== Work instruction ==
Your answer should consist only of the lines below from the one with "What are all" through the one with "What difference do you think it could make to breaking-bread in", copied exactly.

== Stored dataset items ==
------------------------------------------------
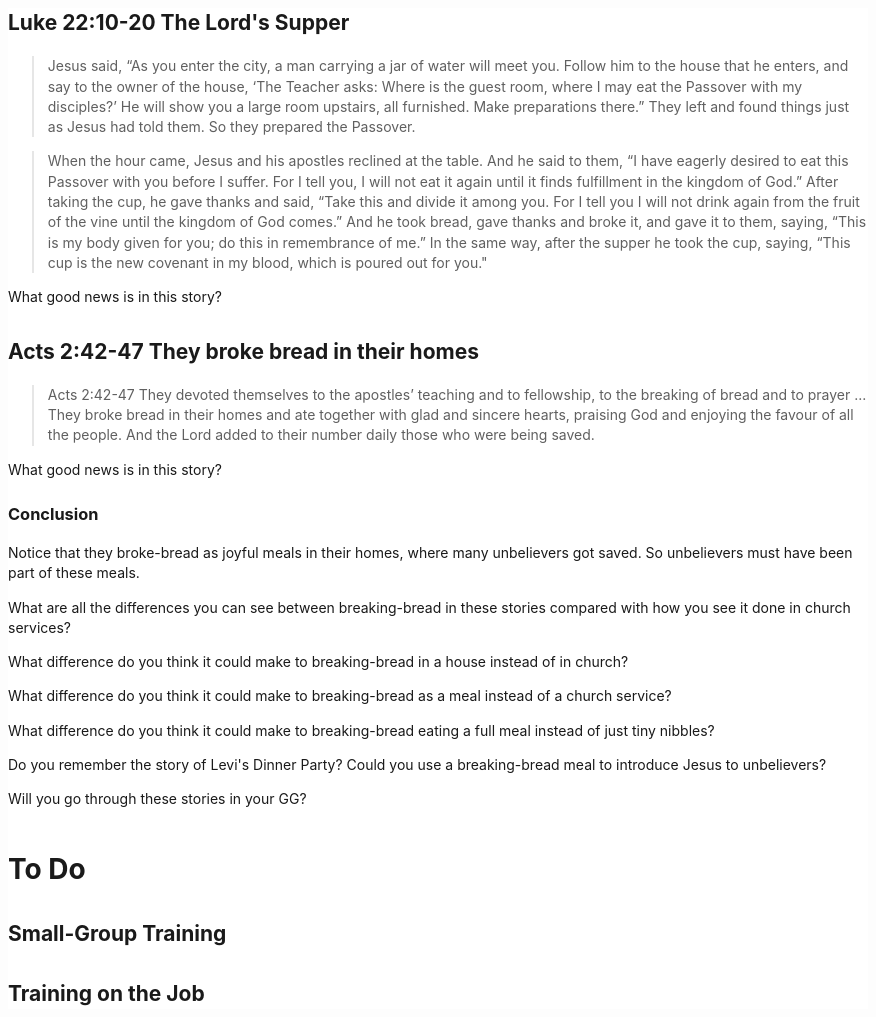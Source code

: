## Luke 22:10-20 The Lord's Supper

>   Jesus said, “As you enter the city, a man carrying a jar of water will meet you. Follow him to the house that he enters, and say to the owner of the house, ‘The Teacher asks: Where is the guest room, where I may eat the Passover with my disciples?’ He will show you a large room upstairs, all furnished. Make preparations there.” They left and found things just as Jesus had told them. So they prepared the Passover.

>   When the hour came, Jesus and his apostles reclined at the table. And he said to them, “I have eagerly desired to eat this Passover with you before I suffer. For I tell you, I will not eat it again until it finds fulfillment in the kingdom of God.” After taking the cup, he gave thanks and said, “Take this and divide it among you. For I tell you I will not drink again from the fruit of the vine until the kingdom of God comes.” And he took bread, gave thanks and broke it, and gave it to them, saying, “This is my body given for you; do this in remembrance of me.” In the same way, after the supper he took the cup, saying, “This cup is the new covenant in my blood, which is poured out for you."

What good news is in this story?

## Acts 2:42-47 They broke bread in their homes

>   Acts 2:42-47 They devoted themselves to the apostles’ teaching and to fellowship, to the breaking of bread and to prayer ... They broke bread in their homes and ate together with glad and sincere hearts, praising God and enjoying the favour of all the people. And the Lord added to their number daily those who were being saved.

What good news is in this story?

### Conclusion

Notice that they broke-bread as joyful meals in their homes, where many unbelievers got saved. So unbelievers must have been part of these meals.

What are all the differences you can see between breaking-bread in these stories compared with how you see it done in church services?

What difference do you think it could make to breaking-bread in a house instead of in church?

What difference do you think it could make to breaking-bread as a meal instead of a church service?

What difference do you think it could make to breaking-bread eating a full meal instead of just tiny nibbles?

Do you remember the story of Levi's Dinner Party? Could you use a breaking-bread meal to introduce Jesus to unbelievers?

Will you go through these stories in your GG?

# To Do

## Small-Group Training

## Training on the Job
------------------------------------------------
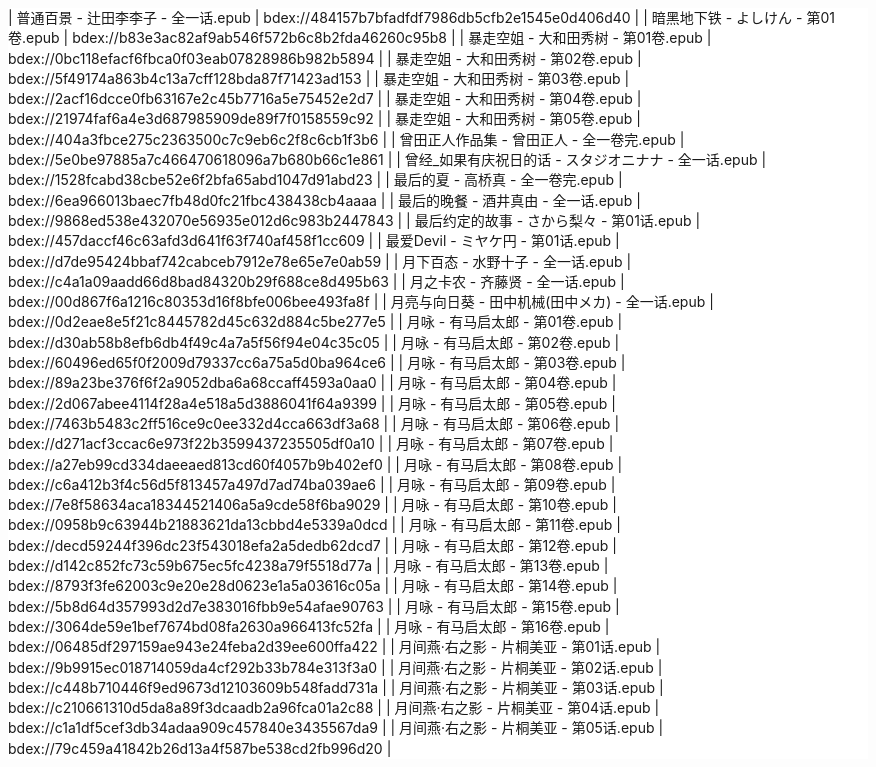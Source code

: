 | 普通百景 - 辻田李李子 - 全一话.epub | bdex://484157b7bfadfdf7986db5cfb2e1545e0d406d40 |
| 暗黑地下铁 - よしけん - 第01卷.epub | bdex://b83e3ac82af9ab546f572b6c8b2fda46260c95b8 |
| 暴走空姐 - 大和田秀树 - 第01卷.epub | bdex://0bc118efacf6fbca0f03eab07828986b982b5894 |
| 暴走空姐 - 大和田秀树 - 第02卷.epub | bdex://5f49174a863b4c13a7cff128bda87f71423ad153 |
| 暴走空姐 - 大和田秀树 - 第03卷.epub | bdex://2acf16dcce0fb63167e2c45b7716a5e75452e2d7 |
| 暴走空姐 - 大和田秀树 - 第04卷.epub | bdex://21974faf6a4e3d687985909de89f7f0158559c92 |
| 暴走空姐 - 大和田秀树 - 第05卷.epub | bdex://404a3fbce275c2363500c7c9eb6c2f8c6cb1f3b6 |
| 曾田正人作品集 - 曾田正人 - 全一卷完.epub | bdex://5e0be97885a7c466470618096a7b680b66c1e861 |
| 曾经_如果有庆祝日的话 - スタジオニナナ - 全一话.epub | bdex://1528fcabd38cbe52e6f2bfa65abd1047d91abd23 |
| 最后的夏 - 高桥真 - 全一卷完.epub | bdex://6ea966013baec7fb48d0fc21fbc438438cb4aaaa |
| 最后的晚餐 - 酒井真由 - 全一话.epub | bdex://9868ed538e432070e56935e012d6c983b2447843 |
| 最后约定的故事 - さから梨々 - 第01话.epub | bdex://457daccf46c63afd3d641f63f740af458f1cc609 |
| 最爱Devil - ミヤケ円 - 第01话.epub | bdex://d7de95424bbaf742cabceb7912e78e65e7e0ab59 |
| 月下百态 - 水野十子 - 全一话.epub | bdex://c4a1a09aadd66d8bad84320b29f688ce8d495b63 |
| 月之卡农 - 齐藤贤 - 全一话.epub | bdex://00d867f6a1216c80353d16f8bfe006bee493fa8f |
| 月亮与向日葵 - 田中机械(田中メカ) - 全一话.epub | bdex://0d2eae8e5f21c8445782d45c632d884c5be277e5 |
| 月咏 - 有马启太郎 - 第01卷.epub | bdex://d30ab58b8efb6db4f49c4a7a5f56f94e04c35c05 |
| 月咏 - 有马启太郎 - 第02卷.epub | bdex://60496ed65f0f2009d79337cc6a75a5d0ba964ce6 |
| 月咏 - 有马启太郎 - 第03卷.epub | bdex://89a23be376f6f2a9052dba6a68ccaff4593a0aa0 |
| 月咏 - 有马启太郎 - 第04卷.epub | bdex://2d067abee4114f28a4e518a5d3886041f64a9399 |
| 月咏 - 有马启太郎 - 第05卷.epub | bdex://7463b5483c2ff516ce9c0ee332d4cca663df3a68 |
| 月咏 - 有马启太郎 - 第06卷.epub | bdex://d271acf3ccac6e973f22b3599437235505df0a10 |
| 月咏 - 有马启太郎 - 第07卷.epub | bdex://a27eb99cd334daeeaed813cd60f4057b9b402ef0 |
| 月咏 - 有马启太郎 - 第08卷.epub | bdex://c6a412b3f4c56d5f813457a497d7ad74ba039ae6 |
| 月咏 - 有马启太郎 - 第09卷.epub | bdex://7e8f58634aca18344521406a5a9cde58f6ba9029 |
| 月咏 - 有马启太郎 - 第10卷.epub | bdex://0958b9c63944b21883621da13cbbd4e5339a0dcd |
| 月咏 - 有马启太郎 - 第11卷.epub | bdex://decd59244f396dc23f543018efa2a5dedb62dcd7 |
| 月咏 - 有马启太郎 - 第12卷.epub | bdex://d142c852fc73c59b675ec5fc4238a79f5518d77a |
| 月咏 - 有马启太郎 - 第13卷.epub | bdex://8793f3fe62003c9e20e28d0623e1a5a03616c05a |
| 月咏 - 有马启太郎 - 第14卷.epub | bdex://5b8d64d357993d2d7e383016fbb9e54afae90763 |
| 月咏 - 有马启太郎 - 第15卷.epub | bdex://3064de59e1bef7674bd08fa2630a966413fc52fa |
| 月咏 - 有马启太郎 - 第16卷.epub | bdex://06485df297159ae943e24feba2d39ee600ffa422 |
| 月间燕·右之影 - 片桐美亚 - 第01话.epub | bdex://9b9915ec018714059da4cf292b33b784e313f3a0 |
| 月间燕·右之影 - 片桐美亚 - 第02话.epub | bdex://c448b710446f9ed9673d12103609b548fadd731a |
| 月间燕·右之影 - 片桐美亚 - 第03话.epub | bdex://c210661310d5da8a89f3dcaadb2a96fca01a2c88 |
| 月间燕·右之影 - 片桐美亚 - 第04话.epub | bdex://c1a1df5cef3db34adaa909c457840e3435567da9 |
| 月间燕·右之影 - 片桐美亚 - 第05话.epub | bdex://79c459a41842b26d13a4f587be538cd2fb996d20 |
------------------------------------------------
== Solution to the problem ==
What are all the differences you can see between breaking-bread in these stories compared with how you see it done in church services?

What difference do you think it could make to breaking-bread in a house instead of in church?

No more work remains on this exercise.